Boykin’s path to victory over Harris and everyone else is academic — par terre. The Tennessee kid is solid defensively and has mostly only given up turns to larger heavyweights, and a good brunt of those instances took place overseas. Boykin can lift, but he is quick to gut and has improved even more so in this area since he moved to Colorado Springs. For Harris, an unforgiving pace on the feet, the avoidance of mistakes (i.e., a Boykin headlock), and opportunistic counters that go somewhere will serve him well.
Another entrant who will be watched closely is Chad Porter (Sunkist), and rightfully so. Porter, fifth at Fargo a year ago, can offer significant problems for the field provided he doesn’t wilt under the type of pressure hardened foes like Boykin or Riopelle have a tendency to dish out.
Then again, how about Tyler Curd (Champion WC)? Curd, a tremendous prospect in his own right, is a strong, nasty competitor who is tailor-made for Greco. He got a lot of attention for stomping through Fargo two years ago, where lest anyone forget, he threw Schultz a couple of times en-route to a surprising tech. He also performed well at the Junior World Duals last May, earning a bronze. Curd is probably a little green still to assume he’ll definitely be in the thick of things tomorrow, but the fact he’s showing up automatically makes this weight class more thought provoking.
130 kg — National champ: Cohlton Schultz (NYAC)
2017 Cadet World champ Schultz has reached a stage now where it is difficult to lift up his virtues while still giving others in the bracket their proper due. There is no one to blame for any of this. How else are you supposed to handle it? The last “L” Schultz endured at the hands of a domestic opponent was two years ago (Curd, remember?). Ever since that fateful day at the Fargodome, he has not only gone undefeated in US tournaments, he hasn’t even really been pressed, save for Anthony Cassioppi (Ill) in Match 1 of the Junior Trials final last year. But Schultz came back in Match 2 and engineered a 13-4 tech that all but shut the door on any conversations involving his perceived vulnerabilities.

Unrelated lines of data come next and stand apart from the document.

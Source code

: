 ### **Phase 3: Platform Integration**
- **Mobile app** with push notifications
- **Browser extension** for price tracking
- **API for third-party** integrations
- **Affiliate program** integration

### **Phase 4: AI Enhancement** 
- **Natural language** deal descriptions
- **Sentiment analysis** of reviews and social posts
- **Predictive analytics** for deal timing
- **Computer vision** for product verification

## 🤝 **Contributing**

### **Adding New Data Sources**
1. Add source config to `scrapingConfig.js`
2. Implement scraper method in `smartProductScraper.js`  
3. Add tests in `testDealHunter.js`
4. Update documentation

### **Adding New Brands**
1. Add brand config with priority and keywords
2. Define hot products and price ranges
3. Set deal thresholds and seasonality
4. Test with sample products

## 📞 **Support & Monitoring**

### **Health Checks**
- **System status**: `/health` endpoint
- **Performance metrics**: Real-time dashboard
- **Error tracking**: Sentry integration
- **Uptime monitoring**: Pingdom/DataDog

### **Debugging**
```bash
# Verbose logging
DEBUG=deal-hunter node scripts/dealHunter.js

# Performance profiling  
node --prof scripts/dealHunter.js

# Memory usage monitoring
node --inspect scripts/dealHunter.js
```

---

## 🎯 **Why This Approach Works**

In April’s National tournament, Schultz got past a pair of prior Fargo finalists, Tommy Helton (SIRTC) and Brandon Metz (BWC) via tech in consecutive matches before handing Boykin a 10-0 drubbing in the final. All told, Schultz earned his bye to the heavyweight final by outscoring his four opponents 35-0, accumulating a mere 4:43 of match time along the way.

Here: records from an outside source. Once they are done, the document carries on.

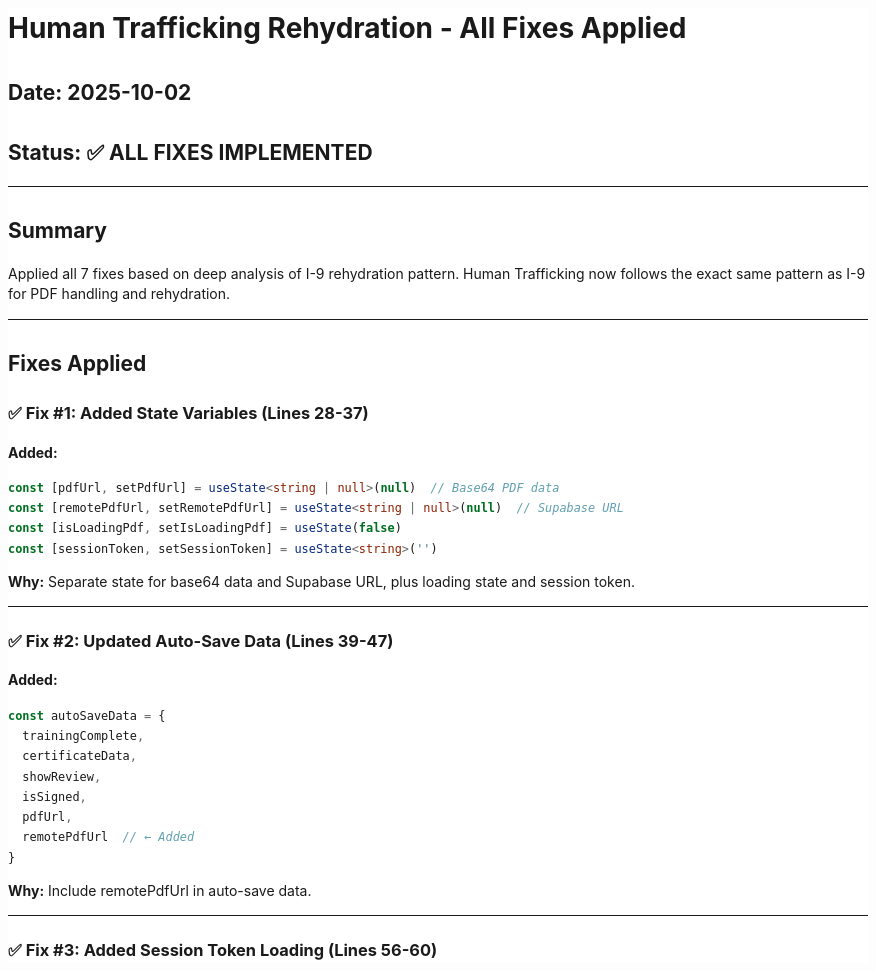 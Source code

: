 # Human Trafficking Rehydration - All Fixes Applied

## Date: 2025-10-02
## Status: ✅ ALL FIXES IMPLEMENTED

---

## Summary

Applied all 7 fixes based on deep analysis of I-9 rehydration pattern. Human Trafficking now follows the exact same pattern as I-9 for PDF handling and rehydration.

---

## Fixes Applied

### ✅ Fix #1: Added State Variables (Lines 28-37)

**Added:**
```typescript
const [pdfUrl, setPdfUrl] = useState<string | null>(null)  // Base64 PDF data
const [remotePdfUrl, setRemotePdfUrl] = useState<string | null>(null)  // Supabase URL
const [isLoadingPdf, setIsLoadingPdf] = useState(false)
const [sessionToken, setSessionToken] = useState<string>('')
```

**Why:** Separate state for base64 data and Supabase URL, plus loading state and session token.

---

### ✅ Fix #2: Updated Auto-Save Data (Lines 39-47)

**Added:**
```typescript
const autoSaveData = {
  trainingComplete,
  certificateData,
  showReview,
  isSigned,
  pdfUrl,
  remotePdfUrl  // ← Added
}
```

**Why:** Include remotePdfUrl in auto-save data.

---

### ✅ Fix #3: Added Session Token Loading (Lines 56-60)
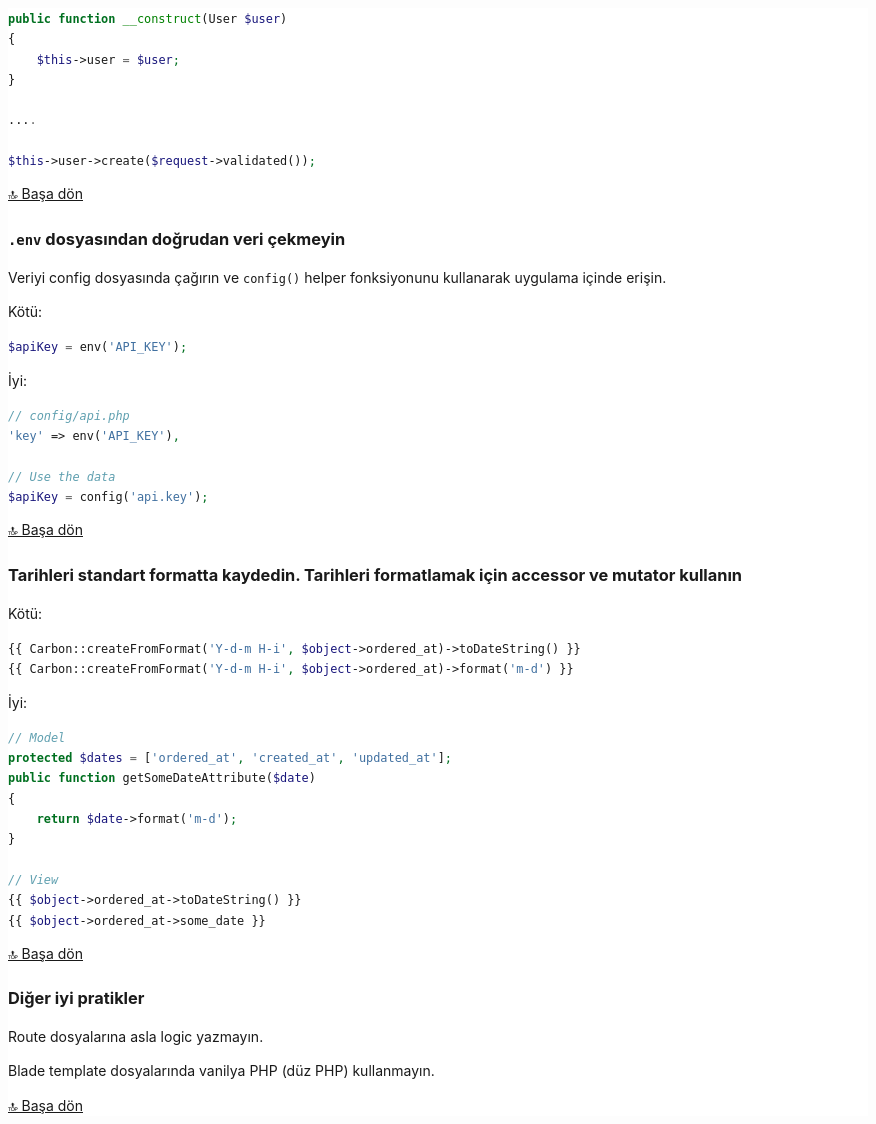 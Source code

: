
 ```php
public function __construct(User $user)
{
    $this->user = $user;
}

....

$this->user->create($request->validated());
```

[🔝 Başa dön](#içerik)

### **`.env` dosyasından doğrudan veri çekmeyin**

Veriyi config dosyasında çağırın ve `config()` helper fonksiyonunu kullanarak uygulama içinde erişin.

Kötü:

```php
$apiKey = env('API_KEY');
```

İyi:

```php
// config/api.php
'key' => env('API_KEY'),

// Use the data
$apiKey = config('api.key');
```

[🔝 Başa dön](#içerik)

### **Tarihleri standart formatta kaydedin. Tarihleri formatlamak için accessor ve mutator kullanın**

Kötü:

```php
{{ Carbon::createFromFormat('Y-d-m H-i', $object->ordered_at)->toDateString() }}
{{ Carbon::createFromFormat('Y-d-m H-i', $object->ordered_at)->format('m-d') }}
```

İyi:

```php
// Model
protected $dates = ['ordered_at', 'created_at', 'updated_at'];
public function getSomeDateAttribute($date)
{
    return $date->format('m-d');
}

// View
{{ $object->ordered_at->toDateString() }}
{{ $object->ordered_at->some_date }}
```

[🔝 Başa dön](#içerik)

### **Diğer iyi pratikler**

Route dosyalarına asla logic yazmayın.

Blade template dosyalarında vanilya PHP (düz PHP) kullanmayın.

[🔝 Başa dön](#içerik)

Helton, a terrific age-group athlete and verifiable beast of a young man, is better than how he performed in Vegas, no doubt about it. He finished fourth to Metz at the Nationals, victimized by a short throw-to-pin deal that speaks more to the division than anything else. The smart money says Helton has been making the adjustments necessary to get the taste of that event out of his mouth.
Cassioppi didn’t check in for the Nationals, however, and the reason why that means something is because this is one athlete who can be depended on to compete as hard as he possibly can each and every second of a match. Cassioppi expertly fights for position and will only ever concede if the other option is to give up a bigger score. He’s a wonderful battler who has experienced success both in the US and elsewhere, so if he should advance to the final it definitely wouldn’t come as a surprise.
What Schultz has over his fellow heavies that cannot be replaced is activity. Following his 2018 high school season, the Coloradan won the Austrian Open, participated in a Swedish training camp, won the National tournament we keep referencing, and tech’ed the field at the U23 Trials last weekend. Whoever emerges to face him Friday evening knows what they are up against, which is the country’s most dominant current athlete, maybe in any style.